[Plain-text document sources]
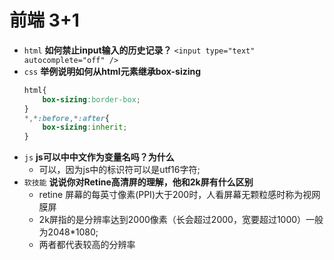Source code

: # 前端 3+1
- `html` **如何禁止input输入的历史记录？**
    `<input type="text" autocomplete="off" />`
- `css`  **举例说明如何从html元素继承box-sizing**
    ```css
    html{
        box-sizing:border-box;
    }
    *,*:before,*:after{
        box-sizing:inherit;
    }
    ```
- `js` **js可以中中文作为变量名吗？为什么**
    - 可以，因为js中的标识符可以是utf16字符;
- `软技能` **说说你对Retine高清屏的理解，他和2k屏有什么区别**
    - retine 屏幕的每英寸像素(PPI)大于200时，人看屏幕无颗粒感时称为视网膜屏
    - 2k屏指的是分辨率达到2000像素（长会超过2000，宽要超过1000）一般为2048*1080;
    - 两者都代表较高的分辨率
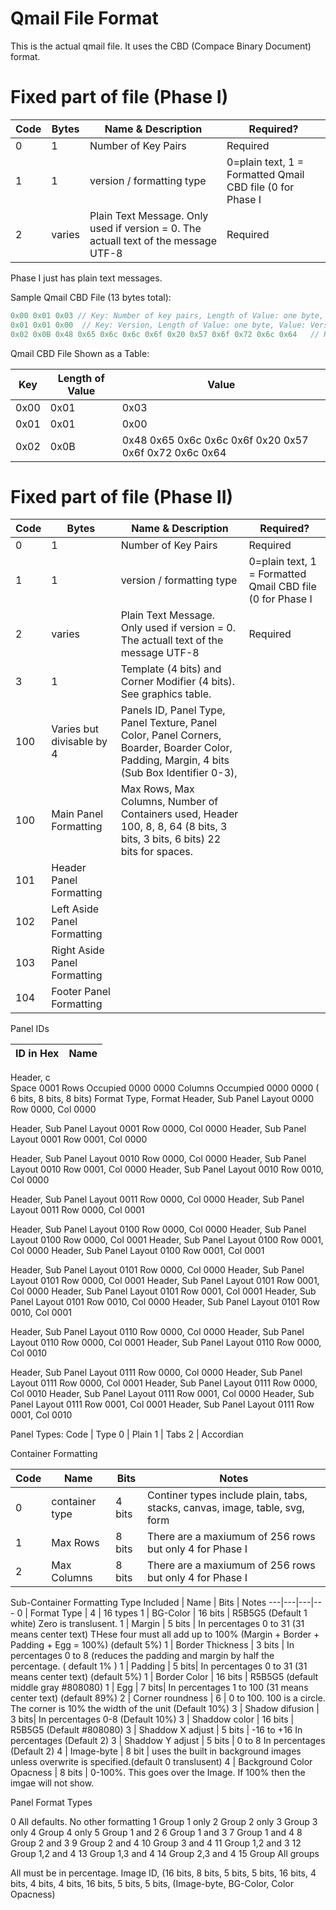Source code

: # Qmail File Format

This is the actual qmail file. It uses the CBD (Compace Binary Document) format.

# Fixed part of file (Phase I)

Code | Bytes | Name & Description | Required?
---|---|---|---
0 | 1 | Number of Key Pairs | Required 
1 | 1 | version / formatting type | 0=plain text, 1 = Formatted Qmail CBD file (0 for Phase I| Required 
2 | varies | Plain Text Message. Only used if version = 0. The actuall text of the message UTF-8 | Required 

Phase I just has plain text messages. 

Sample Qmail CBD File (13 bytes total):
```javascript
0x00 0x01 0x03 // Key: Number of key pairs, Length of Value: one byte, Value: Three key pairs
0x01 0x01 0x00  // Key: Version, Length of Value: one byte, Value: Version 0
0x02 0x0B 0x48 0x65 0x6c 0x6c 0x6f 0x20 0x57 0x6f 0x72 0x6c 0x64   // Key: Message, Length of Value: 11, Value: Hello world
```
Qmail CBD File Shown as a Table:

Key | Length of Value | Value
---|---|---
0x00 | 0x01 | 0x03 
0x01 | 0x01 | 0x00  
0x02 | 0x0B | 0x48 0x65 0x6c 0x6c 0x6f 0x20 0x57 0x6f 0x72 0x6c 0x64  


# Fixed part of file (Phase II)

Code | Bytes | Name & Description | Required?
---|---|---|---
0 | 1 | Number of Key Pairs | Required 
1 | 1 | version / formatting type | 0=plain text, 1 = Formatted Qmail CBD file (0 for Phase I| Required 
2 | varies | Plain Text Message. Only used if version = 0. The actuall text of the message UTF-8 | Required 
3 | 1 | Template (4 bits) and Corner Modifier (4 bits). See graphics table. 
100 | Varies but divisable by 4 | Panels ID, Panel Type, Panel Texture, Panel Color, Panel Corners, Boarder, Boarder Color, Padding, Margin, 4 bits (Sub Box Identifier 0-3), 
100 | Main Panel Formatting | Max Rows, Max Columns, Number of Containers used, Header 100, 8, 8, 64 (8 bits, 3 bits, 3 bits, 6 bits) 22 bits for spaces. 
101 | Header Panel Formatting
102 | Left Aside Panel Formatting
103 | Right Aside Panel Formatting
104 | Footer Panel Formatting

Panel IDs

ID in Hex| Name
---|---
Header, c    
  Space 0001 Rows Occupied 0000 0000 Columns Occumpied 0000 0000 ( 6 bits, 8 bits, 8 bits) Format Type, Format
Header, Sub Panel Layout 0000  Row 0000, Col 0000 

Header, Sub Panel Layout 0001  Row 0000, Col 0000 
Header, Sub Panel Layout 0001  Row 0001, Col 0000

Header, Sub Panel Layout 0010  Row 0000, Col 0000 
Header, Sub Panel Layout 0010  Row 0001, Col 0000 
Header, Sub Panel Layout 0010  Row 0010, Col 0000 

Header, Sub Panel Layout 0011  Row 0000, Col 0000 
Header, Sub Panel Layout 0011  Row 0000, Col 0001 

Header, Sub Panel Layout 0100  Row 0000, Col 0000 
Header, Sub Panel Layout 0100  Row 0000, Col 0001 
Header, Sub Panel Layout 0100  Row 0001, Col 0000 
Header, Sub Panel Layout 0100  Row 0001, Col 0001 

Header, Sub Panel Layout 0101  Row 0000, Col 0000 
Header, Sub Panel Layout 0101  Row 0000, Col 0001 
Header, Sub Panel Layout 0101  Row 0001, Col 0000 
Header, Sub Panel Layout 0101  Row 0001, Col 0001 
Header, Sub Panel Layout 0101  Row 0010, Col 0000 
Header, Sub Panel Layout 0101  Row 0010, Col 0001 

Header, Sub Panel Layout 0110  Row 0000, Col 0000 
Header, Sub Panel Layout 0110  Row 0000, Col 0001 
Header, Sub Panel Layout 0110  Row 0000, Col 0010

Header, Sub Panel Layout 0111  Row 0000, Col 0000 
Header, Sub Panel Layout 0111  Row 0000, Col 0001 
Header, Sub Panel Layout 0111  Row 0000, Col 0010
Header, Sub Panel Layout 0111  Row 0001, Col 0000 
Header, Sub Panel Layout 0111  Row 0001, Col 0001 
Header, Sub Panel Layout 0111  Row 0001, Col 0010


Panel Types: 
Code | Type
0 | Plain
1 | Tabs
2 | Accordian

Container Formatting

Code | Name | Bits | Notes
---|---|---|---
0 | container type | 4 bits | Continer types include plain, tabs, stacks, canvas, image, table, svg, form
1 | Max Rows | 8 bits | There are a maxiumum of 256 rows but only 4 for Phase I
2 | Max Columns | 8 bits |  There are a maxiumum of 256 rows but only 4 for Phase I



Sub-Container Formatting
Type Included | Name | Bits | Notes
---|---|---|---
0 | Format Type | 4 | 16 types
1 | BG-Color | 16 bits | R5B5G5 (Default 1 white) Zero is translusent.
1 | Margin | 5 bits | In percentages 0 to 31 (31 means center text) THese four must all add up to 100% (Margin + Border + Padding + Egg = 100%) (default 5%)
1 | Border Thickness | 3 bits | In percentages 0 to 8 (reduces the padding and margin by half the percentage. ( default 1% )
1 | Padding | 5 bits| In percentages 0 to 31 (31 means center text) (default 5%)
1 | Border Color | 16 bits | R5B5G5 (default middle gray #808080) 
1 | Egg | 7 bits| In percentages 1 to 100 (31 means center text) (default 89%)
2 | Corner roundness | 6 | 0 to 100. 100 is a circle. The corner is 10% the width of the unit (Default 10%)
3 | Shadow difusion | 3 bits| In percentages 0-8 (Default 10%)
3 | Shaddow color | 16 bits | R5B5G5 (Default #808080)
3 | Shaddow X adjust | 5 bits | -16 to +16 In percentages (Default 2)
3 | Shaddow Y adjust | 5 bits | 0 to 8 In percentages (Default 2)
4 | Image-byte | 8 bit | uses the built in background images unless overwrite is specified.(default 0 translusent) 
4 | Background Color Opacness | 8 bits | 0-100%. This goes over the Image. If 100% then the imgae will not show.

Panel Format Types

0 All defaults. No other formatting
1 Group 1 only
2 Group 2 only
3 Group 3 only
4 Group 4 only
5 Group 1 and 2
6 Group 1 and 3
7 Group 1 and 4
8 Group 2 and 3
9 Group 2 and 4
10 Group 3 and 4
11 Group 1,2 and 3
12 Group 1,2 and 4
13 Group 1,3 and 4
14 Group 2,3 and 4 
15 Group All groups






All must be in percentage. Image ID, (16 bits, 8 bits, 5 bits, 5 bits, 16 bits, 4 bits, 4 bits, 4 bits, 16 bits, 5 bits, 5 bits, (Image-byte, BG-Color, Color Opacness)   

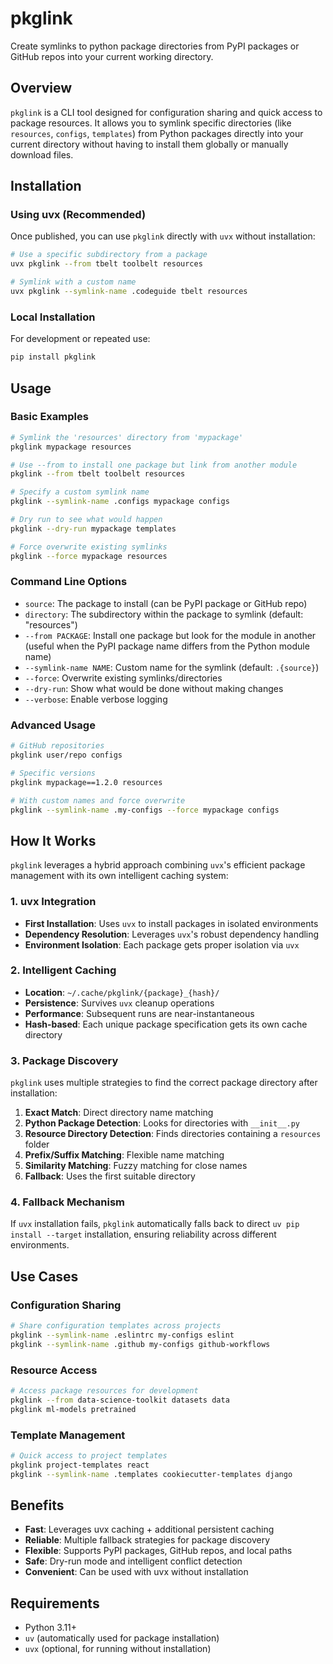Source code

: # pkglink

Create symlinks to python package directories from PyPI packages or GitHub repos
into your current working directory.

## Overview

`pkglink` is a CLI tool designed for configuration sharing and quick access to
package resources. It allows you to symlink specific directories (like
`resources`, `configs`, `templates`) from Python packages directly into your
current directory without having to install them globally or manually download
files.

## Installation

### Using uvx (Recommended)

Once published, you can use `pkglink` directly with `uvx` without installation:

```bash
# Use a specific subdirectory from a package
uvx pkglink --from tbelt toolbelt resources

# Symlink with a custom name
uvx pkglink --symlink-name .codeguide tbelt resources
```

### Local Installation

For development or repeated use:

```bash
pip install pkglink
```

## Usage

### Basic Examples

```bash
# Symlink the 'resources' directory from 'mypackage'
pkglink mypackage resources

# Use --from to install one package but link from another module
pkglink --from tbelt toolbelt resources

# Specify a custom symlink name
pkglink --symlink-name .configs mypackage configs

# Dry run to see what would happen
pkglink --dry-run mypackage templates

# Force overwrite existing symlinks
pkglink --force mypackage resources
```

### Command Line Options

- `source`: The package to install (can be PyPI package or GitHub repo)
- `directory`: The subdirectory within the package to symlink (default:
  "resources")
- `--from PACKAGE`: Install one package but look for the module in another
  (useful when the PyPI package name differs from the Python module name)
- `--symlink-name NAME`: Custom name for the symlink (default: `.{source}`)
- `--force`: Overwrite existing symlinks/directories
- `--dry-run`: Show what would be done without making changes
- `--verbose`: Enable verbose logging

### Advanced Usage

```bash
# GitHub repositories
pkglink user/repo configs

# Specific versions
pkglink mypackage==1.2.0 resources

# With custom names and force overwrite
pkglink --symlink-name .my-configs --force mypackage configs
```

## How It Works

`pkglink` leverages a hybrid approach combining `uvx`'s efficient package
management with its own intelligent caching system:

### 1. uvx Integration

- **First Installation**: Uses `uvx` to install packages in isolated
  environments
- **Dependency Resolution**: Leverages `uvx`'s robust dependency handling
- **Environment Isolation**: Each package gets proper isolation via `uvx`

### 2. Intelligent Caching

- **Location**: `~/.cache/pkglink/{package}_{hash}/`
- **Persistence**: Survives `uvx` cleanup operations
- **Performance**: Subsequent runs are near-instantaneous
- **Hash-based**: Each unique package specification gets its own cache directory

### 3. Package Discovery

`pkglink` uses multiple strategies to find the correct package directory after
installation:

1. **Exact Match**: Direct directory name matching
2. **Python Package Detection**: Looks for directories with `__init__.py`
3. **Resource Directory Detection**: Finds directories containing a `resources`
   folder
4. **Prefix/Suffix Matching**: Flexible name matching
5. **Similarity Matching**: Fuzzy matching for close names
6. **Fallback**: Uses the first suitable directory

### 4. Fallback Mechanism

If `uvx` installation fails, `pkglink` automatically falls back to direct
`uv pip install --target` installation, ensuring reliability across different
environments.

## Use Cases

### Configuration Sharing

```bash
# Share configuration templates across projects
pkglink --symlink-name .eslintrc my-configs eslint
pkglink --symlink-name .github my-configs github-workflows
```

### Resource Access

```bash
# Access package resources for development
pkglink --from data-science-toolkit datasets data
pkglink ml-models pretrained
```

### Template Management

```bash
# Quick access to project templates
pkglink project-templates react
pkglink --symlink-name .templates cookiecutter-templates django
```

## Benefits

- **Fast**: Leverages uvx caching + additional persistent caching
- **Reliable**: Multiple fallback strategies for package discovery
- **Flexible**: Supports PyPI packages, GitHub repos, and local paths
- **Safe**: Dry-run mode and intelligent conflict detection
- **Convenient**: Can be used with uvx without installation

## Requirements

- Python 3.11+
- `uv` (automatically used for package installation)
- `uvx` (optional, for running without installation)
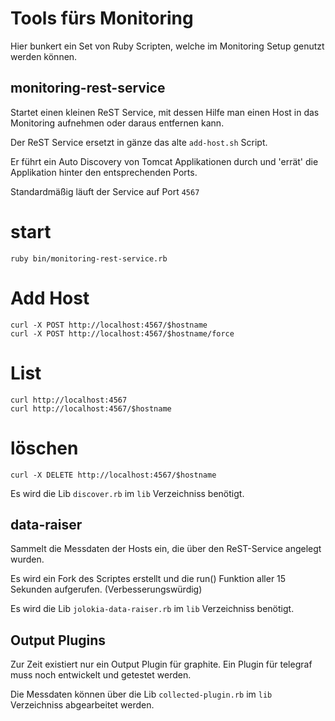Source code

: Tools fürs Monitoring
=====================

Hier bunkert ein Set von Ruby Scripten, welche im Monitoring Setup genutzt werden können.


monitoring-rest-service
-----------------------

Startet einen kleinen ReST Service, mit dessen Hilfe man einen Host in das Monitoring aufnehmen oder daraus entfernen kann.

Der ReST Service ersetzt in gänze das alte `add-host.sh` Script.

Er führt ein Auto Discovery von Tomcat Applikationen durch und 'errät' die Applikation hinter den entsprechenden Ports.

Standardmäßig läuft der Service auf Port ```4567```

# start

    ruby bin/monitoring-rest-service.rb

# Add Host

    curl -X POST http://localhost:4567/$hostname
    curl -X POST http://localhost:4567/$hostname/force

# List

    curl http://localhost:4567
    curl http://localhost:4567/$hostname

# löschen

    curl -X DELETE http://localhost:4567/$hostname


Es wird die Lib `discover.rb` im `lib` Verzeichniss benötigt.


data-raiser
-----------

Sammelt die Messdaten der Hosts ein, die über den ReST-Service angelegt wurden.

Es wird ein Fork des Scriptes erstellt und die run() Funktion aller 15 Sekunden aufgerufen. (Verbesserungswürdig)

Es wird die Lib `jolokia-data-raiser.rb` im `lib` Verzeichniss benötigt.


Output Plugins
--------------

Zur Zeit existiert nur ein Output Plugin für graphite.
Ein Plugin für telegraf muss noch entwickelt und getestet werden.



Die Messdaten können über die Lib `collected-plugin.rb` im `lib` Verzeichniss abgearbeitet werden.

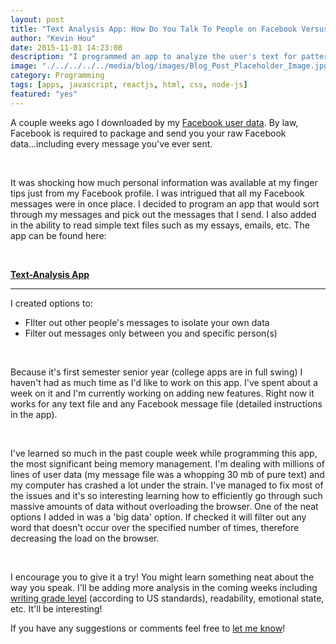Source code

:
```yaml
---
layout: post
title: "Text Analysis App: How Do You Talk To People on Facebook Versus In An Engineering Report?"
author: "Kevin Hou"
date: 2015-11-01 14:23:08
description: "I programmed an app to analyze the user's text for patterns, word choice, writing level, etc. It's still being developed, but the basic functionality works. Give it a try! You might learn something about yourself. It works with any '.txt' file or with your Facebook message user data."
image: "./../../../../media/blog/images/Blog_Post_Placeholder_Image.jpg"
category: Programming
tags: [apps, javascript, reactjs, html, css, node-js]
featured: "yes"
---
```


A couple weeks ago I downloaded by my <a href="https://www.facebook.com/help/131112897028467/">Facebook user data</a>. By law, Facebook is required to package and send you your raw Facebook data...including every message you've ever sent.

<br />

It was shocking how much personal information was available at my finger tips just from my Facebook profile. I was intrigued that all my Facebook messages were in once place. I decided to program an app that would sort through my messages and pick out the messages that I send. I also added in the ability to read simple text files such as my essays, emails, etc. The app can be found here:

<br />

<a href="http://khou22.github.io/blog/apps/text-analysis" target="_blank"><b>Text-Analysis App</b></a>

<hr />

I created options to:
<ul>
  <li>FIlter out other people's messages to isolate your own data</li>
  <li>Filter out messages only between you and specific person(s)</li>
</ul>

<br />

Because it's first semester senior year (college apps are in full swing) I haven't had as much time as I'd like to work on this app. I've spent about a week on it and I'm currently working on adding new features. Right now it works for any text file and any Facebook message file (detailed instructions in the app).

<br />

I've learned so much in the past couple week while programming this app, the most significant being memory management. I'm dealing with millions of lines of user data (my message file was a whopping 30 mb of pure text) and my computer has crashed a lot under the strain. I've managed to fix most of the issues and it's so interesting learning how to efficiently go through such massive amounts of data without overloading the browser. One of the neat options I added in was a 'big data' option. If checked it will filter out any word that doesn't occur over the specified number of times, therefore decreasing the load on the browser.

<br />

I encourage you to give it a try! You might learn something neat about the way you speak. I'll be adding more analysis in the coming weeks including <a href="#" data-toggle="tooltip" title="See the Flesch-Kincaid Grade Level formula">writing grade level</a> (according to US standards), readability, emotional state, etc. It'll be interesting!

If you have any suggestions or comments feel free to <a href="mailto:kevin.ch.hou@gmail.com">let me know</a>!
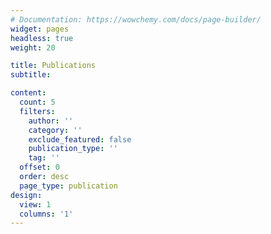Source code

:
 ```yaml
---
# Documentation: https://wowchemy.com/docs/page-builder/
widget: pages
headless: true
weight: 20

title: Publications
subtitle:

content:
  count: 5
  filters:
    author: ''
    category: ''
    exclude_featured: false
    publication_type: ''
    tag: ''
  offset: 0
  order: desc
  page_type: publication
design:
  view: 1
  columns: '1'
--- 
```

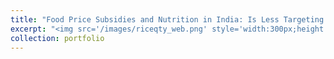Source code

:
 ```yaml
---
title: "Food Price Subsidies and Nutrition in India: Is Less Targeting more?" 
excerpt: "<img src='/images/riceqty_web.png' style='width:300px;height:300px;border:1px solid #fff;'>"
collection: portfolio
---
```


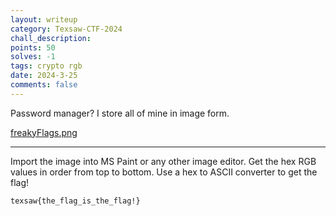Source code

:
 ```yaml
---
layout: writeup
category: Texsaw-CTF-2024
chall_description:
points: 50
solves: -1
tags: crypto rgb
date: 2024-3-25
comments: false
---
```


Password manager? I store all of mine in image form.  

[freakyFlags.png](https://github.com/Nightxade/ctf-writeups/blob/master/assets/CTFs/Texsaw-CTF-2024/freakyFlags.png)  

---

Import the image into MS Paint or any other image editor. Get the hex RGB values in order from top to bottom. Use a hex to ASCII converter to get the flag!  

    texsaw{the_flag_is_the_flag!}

Activity -
The answer must consist of each line from the entries that contains the string "existing".

Solution to the exercise -
# Force overwrite existing symlinks
- `--force`: Overwrite existing symlinks/directories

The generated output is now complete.